(Extracted data entries)

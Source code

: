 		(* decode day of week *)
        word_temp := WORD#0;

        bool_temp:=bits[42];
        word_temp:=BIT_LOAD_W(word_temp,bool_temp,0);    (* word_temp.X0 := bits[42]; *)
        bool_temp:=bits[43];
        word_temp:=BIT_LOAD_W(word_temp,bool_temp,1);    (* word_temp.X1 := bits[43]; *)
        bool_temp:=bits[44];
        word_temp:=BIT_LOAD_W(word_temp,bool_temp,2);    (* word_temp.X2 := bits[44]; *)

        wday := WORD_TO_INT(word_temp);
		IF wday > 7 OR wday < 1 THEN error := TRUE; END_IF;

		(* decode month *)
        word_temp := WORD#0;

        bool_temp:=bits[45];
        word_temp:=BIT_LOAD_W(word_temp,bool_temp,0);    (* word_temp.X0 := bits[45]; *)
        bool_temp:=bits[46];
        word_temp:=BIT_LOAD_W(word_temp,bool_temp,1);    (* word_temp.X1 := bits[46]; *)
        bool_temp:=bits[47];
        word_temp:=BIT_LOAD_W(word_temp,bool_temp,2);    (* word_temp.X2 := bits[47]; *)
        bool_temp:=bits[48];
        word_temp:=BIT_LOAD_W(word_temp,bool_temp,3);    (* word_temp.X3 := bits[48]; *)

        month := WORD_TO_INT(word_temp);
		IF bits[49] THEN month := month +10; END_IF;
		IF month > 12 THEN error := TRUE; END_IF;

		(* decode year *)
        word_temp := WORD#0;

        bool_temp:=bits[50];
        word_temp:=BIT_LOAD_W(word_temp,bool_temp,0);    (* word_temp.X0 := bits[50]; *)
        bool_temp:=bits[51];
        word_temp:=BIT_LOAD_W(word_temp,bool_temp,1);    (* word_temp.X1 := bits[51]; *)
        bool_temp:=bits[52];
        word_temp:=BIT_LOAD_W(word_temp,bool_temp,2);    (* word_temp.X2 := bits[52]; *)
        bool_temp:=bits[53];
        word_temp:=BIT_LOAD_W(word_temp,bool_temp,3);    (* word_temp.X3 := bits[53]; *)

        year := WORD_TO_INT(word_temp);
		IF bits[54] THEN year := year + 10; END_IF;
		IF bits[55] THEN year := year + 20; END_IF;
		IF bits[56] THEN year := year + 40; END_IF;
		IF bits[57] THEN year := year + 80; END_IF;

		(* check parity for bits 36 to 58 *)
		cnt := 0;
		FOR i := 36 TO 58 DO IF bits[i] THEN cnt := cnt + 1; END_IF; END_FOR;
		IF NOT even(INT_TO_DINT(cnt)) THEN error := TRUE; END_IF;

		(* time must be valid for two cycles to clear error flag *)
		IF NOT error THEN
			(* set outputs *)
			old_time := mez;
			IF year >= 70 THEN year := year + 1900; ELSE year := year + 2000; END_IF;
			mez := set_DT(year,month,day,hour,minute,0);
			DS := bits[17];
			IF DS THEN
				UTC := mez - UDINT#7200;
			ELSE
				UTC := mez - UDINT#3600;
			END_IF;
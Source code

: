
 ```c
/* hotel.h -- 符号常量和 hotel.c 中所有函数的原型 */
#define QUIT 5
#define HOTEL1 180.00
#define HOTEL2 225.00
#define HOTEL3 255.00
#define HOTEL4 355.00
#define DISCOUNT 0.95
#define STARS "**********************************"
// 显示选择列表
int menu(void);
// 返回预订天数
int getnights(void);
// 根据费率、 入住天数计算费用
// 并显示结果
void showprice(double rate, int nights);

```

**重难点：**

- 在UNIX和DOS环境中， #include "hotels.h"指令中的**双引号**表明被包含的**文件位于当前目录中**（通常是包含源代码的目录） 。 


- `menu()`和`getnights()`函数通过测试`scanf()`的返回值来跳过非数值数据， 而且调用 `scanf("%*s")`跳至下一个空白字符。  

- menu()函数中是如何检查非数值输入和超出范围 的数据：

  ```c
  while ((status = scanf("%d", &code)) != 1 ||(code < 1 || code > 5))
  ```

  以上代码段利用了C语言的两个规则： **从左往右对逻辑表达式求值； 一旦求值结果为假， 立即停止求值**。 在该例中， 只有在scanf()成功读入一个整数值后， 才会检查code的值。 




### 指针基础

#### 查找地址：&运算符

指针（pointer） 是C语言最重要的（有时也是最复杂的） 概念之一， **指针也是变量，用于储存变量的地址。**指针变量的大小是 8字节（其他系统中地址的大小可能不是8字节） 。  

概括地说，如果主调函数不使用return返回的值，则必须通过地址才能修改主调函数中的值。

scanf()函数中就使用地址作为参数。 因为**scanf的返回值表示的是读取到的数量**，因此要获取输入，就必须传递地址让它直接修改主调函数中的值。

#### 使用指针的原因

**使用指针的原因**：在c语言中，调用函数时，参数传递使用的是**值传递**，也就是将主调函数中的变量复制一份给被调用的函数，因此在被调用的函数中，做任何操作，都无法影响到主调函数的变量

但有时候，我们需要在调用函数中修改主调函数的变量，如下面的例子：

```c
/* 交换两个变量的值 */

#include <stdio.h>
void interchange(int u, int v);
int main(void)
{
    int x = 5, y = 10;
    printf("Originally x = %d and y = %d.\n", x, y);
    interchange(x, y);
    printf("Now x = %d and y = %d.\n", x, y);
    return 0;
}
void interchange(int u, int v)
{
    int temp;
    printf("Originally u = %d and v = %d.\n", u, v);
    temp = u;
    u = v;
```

» **About this task**: The first line of the records begins the span, and the line containing "(* check parity for bits 36 to 58 *)" ends it. Reproduce that span exactly, both ends included.

» **Completed exercise**:
Source code

: 		(* decode day of week *)
        word_temp := WORD#0;

        bool_temp:=bits[42];
        word_temp:=BIT_LOAD_W(word_temp,bool_temp,0);    (* word_temp.X0 := bits[42]; *)
        bool_temp:=bits[43];
        word_temp:=BIT_LOAD_W(word_temp,bool_temp,1);    (* word_temp.X1 := bits[43]; *)
        bool_temp:=bits[44];
        word_temp:=BIT_LOAD_W(word_temp,bool_temp,2);    (* word_temp.X2 := bits[44]; *)

        wday := WORD_TO_INT(word_temp);
		IF wday > 7 OR wday < 1 THEN error := TRUE; END_IF;

		(* decode month *)
        word_temp := WORD#0;

        bool_temp:=bits[45];
        word_temp:=BIT_LOAD_W(word_temp,bool_temp,0);    (* word_temp.X0 := bits[45]; *)
        bool_temp:=bits[46];
        word_temp:=BIT_LOAD_W(word_temp,bool_temp,1);    (* word_temp.X1 := bits[46]; *)
        bool_temp:=bits[47];
        word_temp:=BIT_LOAD_W(word_temp,bool_temp,2);    (* word_temp.X2 := bits[47]; *)
        bool_temp:=bits[48];
        word_temp:=BIT_LOAD_W(word_temp,bool_temp,3);    (* word_temp.X3 := bits[48]; *)

        month := WORD_TO_INT(word_temp);
		IF bits[49] THEN month := month +10; END_IF;
		IF month > 12 THEN error := TRUE; END_IF;

		(* decode year *)
        word_temp := WORD#0;

        bool_temp:=bits[50];
        word_temp:=BIT_LOAD_W(word_temp,bool_temp,0);    (* word_temp.X0 := bits[50]; *)
        bool_temp:=bits[51];
        word_temp:=BIT_LOAD_W(word_temp,bool_temp,1);    (* word_temp.X1 := bits[51]; *)
        bool_temp:=bits[52];
        word_temp:=BIT_LOAD_W(word_temp,bool_temp,2);    (* word_temp.X2 := bits[52]; *)
        bool_temp:=bits[53];
        word_temp:=BIT_LOAD_W(word_temp,bool_temp,3);    (* word_temp.X3 := bits[53]; *)

        year := WORD_TO_INT(word_temp);
		IF bits[54] THEN year := year + 10; END_IF;
		IF bits[55] THEN year := year + 20; END_IF;
		IF bits[56] THEN year := year + 40; END_IF;
		IF bits[57] THEN year := year + 80; END_IF;

		(* check parity for bits 36 to 58 *)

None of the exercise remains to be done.